How Many Times Has Willie Nelson Been Arrested?

Willie Nelson is known for a few things: classic country music; long hair that he often wears in braids; and smoking a whole lot of pot. The musician's affinity for the potent leaf began in 1981 when he suffered a collapsed lung while swimming in Hawaii. Immediately following the incident, Nelson threw away all of his Chesterfield cigarettes and rolled twenty joints to replace them, as he recalled in his 2021 memoir "Willie Nelson's Letters to America."

He has even said that marijuana saved his life. "I used to smoke two or three packs of cigarettes a day, and drink whatever there was there to drink," he said during a 2019 appearance on The Tonight Show with Jimmy Fallon (via YouTube), "and I had pneumonia four or five times, my lung collapsed, I almost died. So I said, 'Wait a minute. I ain't gettin' that high off them Chesterfields ... So I throwed [sic] out the cigarettes, rolled twenty joints ... and I haven't smoked a cigarette since."

Despite allegedly improving his physical health, Nelson's weed habit has gotten him into a fair amount of legal trouble. Here are the details on the country musician's reefer-related, international criminal record.

Willie Nelson has been busted for weed 5 times

Willie Nelson's first marijuana charge came in Dallas, Texas, in 1974 — five years before he fully swapped his cigarettes for joints, as noted by Wide Open Country. Three years later, in 1977, Nelson traveled to the Bahamas, where he was caught with weed in his jeans and jailed there. He allegedly snuck a six-pack of beer into his jail cell and had to be hospitalized for drunkenness upon his release hours later.

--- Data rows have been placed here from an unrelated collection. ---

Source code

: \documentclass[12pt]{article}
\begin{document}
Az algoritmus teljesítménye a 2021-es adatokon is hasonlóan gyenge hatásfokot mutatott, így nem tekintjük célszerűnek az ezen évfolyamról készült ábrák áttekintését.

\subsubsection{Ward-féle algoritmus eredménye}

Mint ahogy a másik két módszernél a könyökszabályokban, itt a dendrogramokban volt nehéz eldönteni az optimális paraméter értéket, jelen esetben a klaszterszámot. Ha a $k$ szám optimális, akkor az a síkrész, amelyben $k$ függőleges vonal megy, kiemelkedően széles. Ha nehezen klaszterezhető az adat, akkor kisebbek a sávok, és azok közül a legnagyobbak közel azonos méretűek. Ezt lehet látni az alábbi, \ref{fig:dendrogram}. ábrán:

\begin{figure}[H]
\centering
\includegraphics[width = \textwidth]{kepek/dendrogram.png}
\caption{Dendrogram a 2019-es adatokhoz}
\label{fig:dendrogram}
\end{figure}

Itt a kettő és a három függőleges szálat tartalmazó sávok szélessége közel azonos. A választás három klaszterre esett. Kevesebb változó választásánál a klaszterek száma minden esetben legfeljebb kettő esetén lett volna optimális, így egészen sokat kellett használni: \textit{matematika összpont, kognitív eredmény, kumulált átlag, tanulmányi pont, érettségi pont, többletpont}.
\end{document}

He was then banned from the country, but the charges were dropped. His friend, President Jimmy Carter, reportedly congratulated him on getting out of trouble.

Nelson managed to keep a low profile throughout the '80s but was busted again in 1994, when police pulled him over and spotted a joint in his ashtray after an all-night poker game in Waco, Texas. He was pulled over again in 2006 while on his way to former Governor of Texas Ann Richards' funeral. The police found 1.5 pounds of marijuana and three ounces of hallucinogenic mushrooms on his tour bus, and he was sentenced to six months of probation.

Willie Nelson's most recent bust was in 2010

Willie Nelson's most recent drug bust came in 2010 when the country singer was 77 years old. He was stopped in Sierra Blanca, Texas, near the Mexican border, by the notoriously strict Hudspeth County Sheriff Arvin West, who found six ounces of marijuana on Nelson's tour bus, per Wide Open Country.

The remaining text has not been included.